— Exercise —
Up to and including the line with "to use effectively.", restate every line of the records below word for word, from the first line on, leaving out the pictures.

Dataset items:
::::::::::
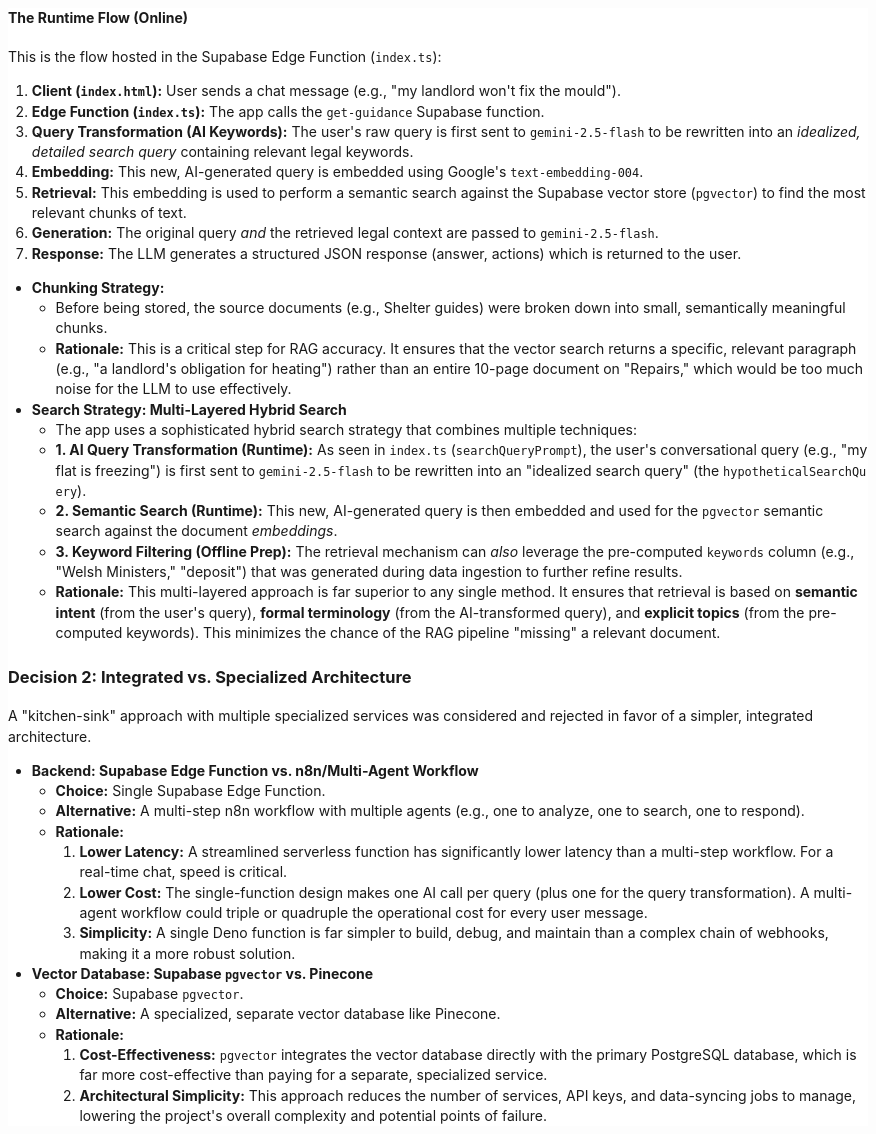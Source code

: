 #### **The Runtime Flow (Online)**

This is the flow hosted in the Supabase Edge Function (`index.ts`):

1. **Client (`index.html`):** User sends a chat message (e.g., "my landlord won't fix the mould").  
2. **Edge Function (`index.ts`):** The app calls the `get-guidance` Supabase function.  
3. **Query Transformation (AI Keywords):** The user's raw query is first sent to `gemini-2.5-flash` to be rewritten into an *idealized, detailed search query* containing relevant legal keywords.  
4. **Embedding:** This new, AI-generated query is embedded using Google's `text-embedding-004`.  
5. **Retrieval:** This embedding is used to perform a semantic search against the Supabase vector store (`pgvector`) to find the most relevant chunks of text.  
6. **Generation:** The original query *and* the retrieved legal context are passed to `gemini-2.5-flash`.  
7. **Response:** The LLM generates a structured JSON response (answer, actions) which is returned to the user.  
* **Chunking Strategy:**  
  * Before being stored, the source documents (e.g., Shelter guides) were broken down into small, semantically meaningful chunks.  
  * **Rationale:** This is a critical step for RAG accuracy. It ensures that the vector search returns a specific, relevant paragraph (e.g., "a landlord's obligation for heating") rather than an entire 10-page document on "Repairs," which would be too much noise for the LLM to use effectively.  
* **Search Strategy: Multi-Layered Hybrid Search**  
  * The app uses a sophisticated hybrid search strategy that combines multiple techniques:  
  * **1\. AI Query Transformation (Runtime):** As seen in `index.ts` (`searchQueryPrompt`), the user's conversational query (e.g., "my flat is freezing") is first sent to `gemini-2.5-flash` to be rewritten into an "idealized search query" (the `hypotheticalSearchQuery`).  
  * **2\. Semantic Search (Runtime):** This new, AI-generated query is then embedded and used for the `pgvector` semantic search against the document *embeddings*.  
  * **3\. Keyword Filtering (Offline Prep):** The retrieval mechanism can *also* leverage the pre-computed `keywords` column (e.g., "Welsh Ministers," "deposit") that was generated during data ingestion to further refine results.  
  * **Rationale:** This multi-layered approach is far superior to any single method. It ensures that retrieval is based on **semantic intent** (from the user's query), **formal terminology** (from the AI-transformed query), and **explicit topics** (from the pre-computed keywords). This minimizes the chance of the RAG pipeline "missing" a relevant document.

### **Decision 2: Integrated vs. Specialized Architecture**

A "kitchen-sink" approach with multiple specialized services was considered and rejected in favor of a simpler, integrated architecture.

* **Backend: Supabase Edge Function vs. n8n/Multi-Agent Workflow**  
  * **Choice:** Single Supabase Edge Function.  
  * **Alternative:** A multi-step n8n workflow with multiple agents (e.g., one to analyze, one to search, one to respond).  
  * **Rationale:**  
    1. **Lower Latency:** A streamlined serverless function has significantly lower latency than a multi-step workflow. For a real-time chat, speed is critical.  
    2. **Lower Cost:** The single-function design makes one AI call per query (plus one for the query transformation). A multi-agent workflow could triple or quadruple the operational cost for every user message.  
    3. **Simplicity:** A single Deno function is far simpler to build, debug, and maintain than a complex chain of webhooks, making it a more robust solution.  
* **Vector Database: Supabase `pgvector` vs. Pinecone**  
  * **Choice:** Supabase `pgvector`.  
  * **Alternative:** A specialized, separate vector database like Pinecone.  
  * **Rationale:**  
    1. **Cost-Effectiveness:** `pgvector` integrates the vector database directly with the primary PostgreSQL database, which is far more cost-effective than paying for a separate, specialized service.  
    2. **Architectural Simplicity:** This approach reduces the number of services, API keys, and data-syncing jobs to manage, lowering the project's overall complexity and potential points of failure.
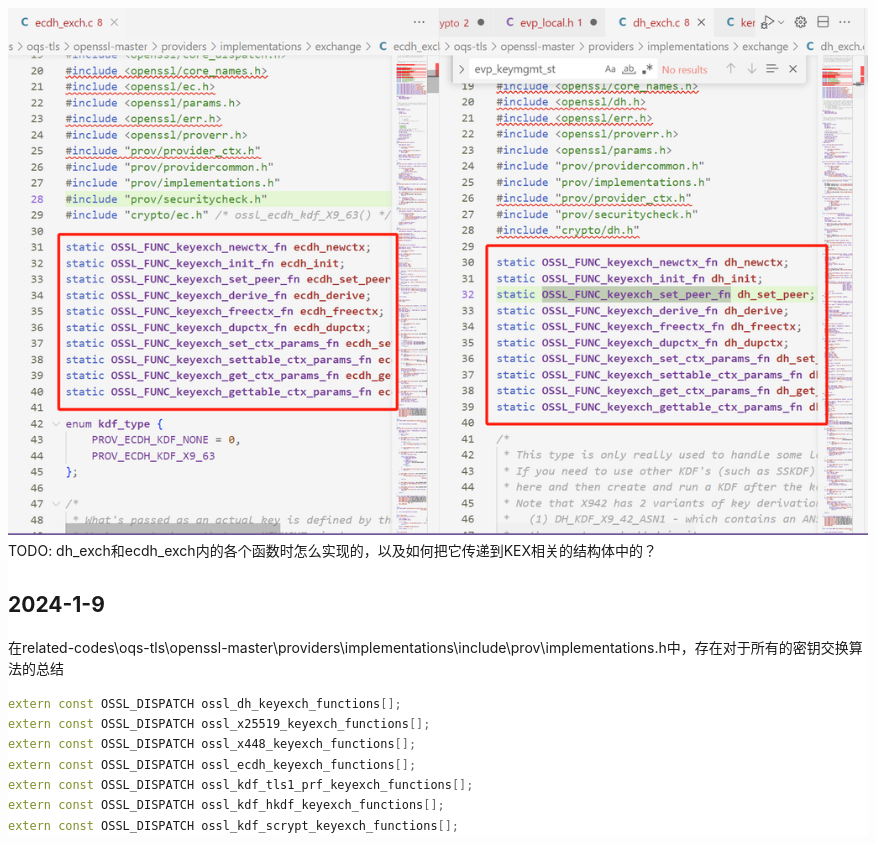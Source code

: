 ![Alt text](image-4.png)
TODO:
dh_exch和ecdh_exch内的各个函数时怎么实现的，以及如何把它传递到KEX相关的结构体中的？
## 2024-1-9
在related-codes\oqs-tls\openssl-master\providers\implementations\include\prov\implementations.h中，存在对于所有的密钥交换算法的总结
``` cpp
extern const OSSL_DISPATCH ossl_dh_keyexch_functions[];
extern const OSSL_DISPATCH ossl_x25519_keyexch_functions[];
extern const OSSL_DISPATCH ossl_x448_keyexch_functions[];
extern const OSSL_DISPATCH ossl_ecdh_keyexch_functions[];
extern const OSSL_DISPATCH ossl_kdf_tls1_prf_keyexch_functions[];
extern const OSSL_DISPATCH ossl_kdf_hkdf_keyexch_functions[];
extern const OSSL_DISPATCH ossl_kdf_scrypt_keyexch_functions[];
```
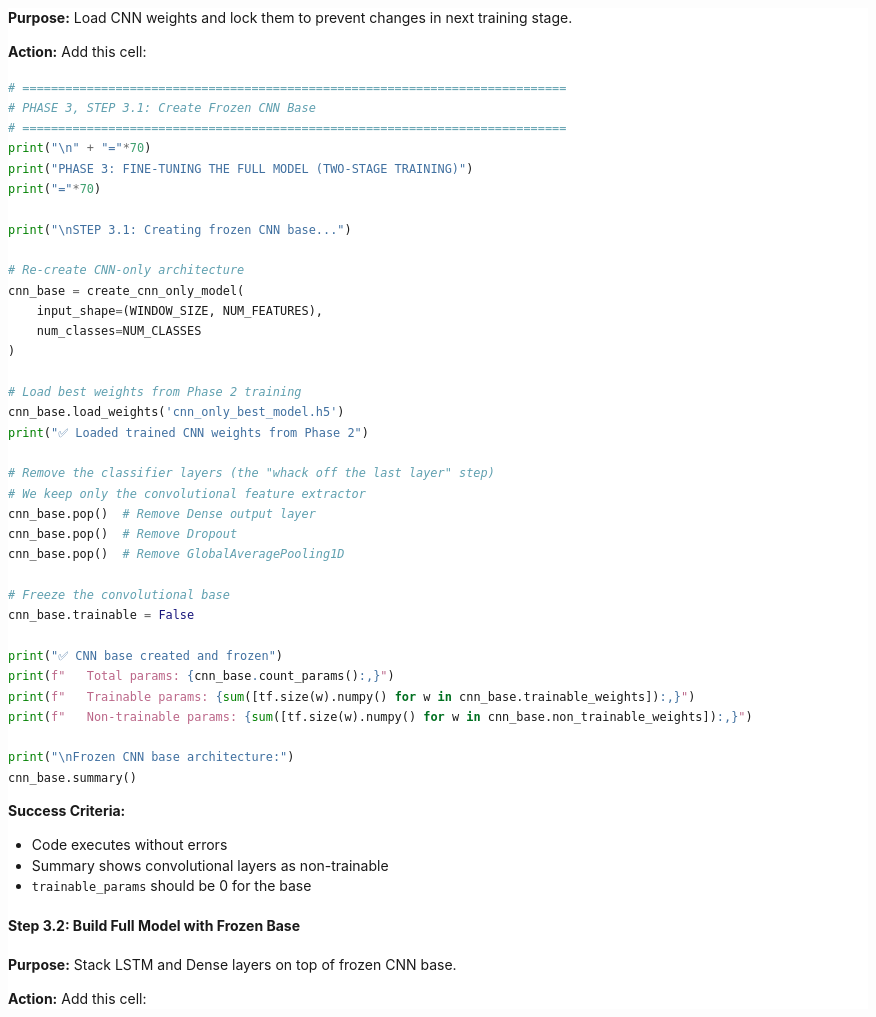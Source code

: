 **Purpose:** Load CNN weights and lock them to prevent changes in next training stage.

**Action:** Add this cell:

```python
# ============================================================================
# PHASE 3, STEP 3.1: Create Frozen CNN Base
# ============================================================================
print("\n" + "="*70)
print("PHASE 3: FINE-TUNING THE FULL MODEL (TWO-STAGE TRAINING)")
print("="*70)

print("\nSTEP 3.1: Creating frozen CNN base...")

# Re-create CNN-only architecture
cnn_base = create_cnn_only_model(
    input_shape=(WINDOW_SIZE, NUM_FEATURES),
    num_classes=NUM_CLASSES
)

# Load best weights from Phase 2 training
cnn_base.load_weights('cnn_only_best_model.h5')
print("✅ Loaded trained CNN weights from Phase 2")

# Remove the classifier layers (the "whack off the last layer" step)
# We keep only the convolutional feature extractor
cnn_base.pop()  # Remove Dense output layer
cnn_base.pop()  # Remove Dropout
cnn_base.pop()  # Remove GlobalAveragePooling1D

# Freeze the convolutional base
cnn_base.trainable = False

print("✅ CNN base created and frozen")
print(f"   Total params: {cnn_base.count_params():,}")
print(f"   Trainable params: {sum([tf.size(w).numpy() for w in cnn_base.trainable_weights]):,}")
print(f"   Non-trainable params: {sum([tf.size(w).numpy() for w in cnn_base.non_trainable_weights]):,}")

print("\nFrozen CNN base architecture:")
cnn_base.summary()
```

**Success Criteria:**
- Code executes without errors
- Summary shows convolutional layers as non-trainable
- `trainable_params` should be 0 for the base

#### Step 3.2: Build Full Model with Frozen Base

**Purpose:** Stack LSTM and Dense layers on top of frozen CNN base.

**Action:** Add this cell:

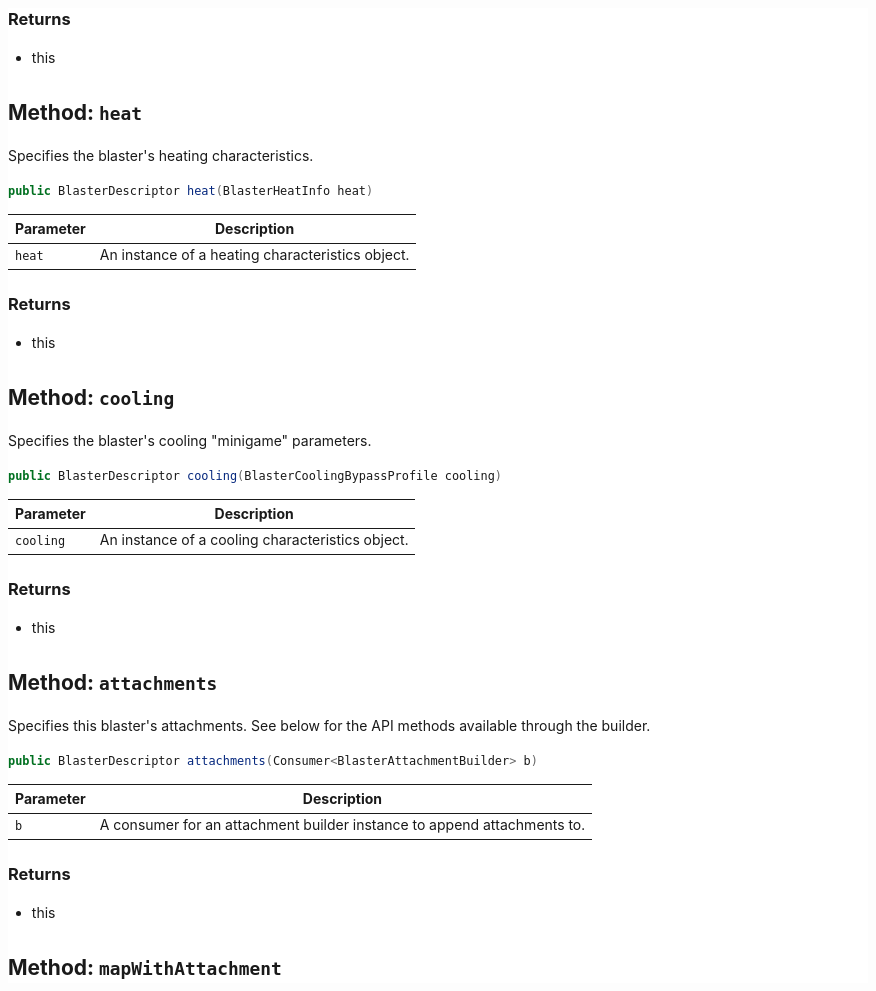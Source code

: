 ### Returns

* this


## Method: `heat`

Specifies the blaster's heating characteristics.

```java
public BlasterDescriptor heat(BlasterHeatInfo heat)
```

Parameter | Description
--- | ---
`heat` | An instance of a heating characteristics object.

### Returns

* this


## Method: `cooling`

Specifies the blaster's cooling "minigame" parameters.

```java
public BlasterDescriptor cooling(BlasterCoolingBypassProfile cooling)
```

Parameter | Description
--- | ---
`cooling` | An instance of a cooling characteristics object.

### Returns

* this


## Method: `attachments`

Specifies this blaster's attachments. See below for the API methods available through the builder.

```java
public BlasterDescriptor attachments(Consumer<BlasterAttachmentBuilder> b)
```

Parameter | Description
--- | ---
`b` | A consumer for an attachment builder instance to append attachments to.

### Returns

* this


## Method: `mapWithAttachment`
::::::::::
— Worked solution —
Source code

: #### **The Runtime Flow (Online)**

This is the flow hosted in the Supabase Edge Function (`index.ts`):

1. **Client (`index.html`):** User sends a chat message (e.g., "my landlord won't fix the mould").  
2. **Edge Function (`index.ts`):** The app calls the `get-guidance` Supabase function.  
3. **Query Transformation (AI Keywords):** The user's raw query is first sent to `gemini-2.5-flash` to be rewritten into an *idealized, detailed search query* containing relevant legal keywords.  
4. **Embedding:** This new, AI-generated query is embedded using Google's `text-embedding-004`.  
5. **Retrieval:** This embedding is used to perform a semantic search against the Supabase vector store (`pgvector`) to find the most relevant chunks of text.  
6. **Generation:** The original query *and* the retrieved legal context are passed to `gemini-2.5-flash`.  
7. **Response:** The LLM generates a structured JSON response (answer, actions) which is returned to the user.  
* **Chunking Strategy:**  
  * Before being stored, the source documents (e.g., Shelter guides) were broken down into small, semantically meaningful chunks.  
  * **Rationale:** This is a critical step for RAG accuracy. It ensures that the vector search returns a specific, relevant paragraph (e.g., "a landlord's obligation for heating") rather than an entire 10-page document on "Repairs," which would be too much noise for the LLM to use effectively.  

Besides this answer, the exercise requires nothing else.